Goal of the exercise
Each line in the listing is to be restated exactly.

• • • • • • •

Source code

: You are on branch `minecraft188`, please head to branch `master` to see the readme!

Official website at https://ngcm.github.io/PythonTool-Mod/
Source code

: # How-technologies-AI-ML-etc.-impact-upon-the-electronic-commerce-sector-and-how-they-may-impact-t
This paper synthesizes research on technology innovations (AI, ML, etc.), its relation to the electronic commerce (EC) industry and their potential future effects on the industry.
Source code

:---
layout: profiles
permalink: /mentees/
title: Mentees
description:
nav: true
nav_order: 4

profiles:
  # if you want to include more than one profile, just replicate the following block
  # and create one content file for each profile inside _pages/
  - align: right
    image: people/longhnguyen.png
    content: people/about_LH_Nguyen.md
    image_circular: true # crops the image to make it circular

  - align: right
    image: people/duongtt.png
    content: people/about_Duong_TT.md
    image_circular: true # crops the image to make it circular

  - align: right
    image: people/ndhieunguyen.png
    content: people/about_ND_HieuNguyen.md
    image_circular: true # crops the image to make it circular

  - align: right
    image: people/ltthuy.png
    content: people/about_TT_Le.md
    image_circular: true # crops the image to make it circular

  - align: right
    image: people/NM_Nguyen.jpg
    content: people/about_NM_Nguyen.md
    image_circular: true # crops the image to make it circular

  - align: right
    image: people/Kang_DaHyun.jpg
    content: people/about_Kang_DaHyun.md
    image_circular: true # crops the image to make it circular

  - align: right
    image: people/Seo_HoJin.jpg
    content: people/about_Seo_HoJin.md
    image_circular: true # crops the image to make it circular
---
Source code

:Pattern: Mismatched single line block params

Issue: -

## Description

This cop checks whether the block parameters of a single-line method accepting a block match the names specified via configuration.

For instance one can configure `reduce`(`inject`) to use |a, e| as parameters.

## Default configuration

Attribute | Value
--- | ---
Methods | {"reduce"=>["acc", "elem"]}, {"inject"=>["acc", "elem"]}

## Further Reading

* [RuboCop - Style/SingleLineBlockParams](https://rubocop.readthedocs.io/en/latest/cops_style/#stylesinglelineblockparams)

• • • • • • •

Reply
Source code

: You are on branch `minecraft188`, please head to branch `master` to see the readme!

Official website at https://ngcm.github.io/PythonTool-Mod/
Source code

: # How-technologies-AI-ML-etc.-impact-upon-the-electronic-commerce-sector-and-how-they-may-impact-t
This paper synthesizes research on technology innovations (AI, ML, etc.), its relation to the electronic commerce (EC) industry and their potential future effects on the industry.
Source code

:---
layout: profiles
permalink: /mentees/
title: Mentees
description:
nav: true
nav_order: 4

profiles:
  # if you want to include more than one profile, just replicate the following block
  # and create one content file for each profile inside _pages/
  - align: right
    image: people/longhnguyen.png
    content: people/about_LH_Nguyen.md
    image_circular: true # crops the image to make it circular

  - align: right
    image: people/duongtt.png
    content: people/about_Duong_TT.md
    image_circular: true # crops the image to make it circular

  - align: right
    image: people/ndhieunguyen.png
    content: people/about_ND_HieuNguyen.md
    image_circular: true # crops the image to make it circular

  - align: right
    image: people/ltthuy.png
    content: people/about_TT_Le.md
    image_circular: true # crops the image to make it circular

  - align: right
    image: people/NM_Nguyen.jpg
    content: people/about_NM_Nguyen.md
    image_circular: true # crops the image to make it circular

  - align: right
    image: people/Kang_DaHyun.jpg
    content: people/about_Kang_DaHyun.md
    image_circular: true # crops the image to make it circular

  - align: right
    image: people/Seo_HoJin.jpg
    content: people/about_Seo_HoJin.md
    image_circular: true # crops the image to make it circular
---
Source code

:Pattern: Mismatched single line block params

Issue: -

## Description

This cop checks whether the block parameters of a single-line method accepting a block match the names specified via configuration.

For instance one can configure `reduce`(`inject`) to use |a, e| as parameters.

## Default configuration

Attribute | Value
--- | ---
Methods | {"reduce"=>["acc", "elem"]}, {"inject"=>["acc", "elem"]}

## Further Reading

* [RuboCop - Style/SingleLineBlockParams](https://rubocop.readthedocs.io/en/latest/cops_style/#stylesinglelineblockparams)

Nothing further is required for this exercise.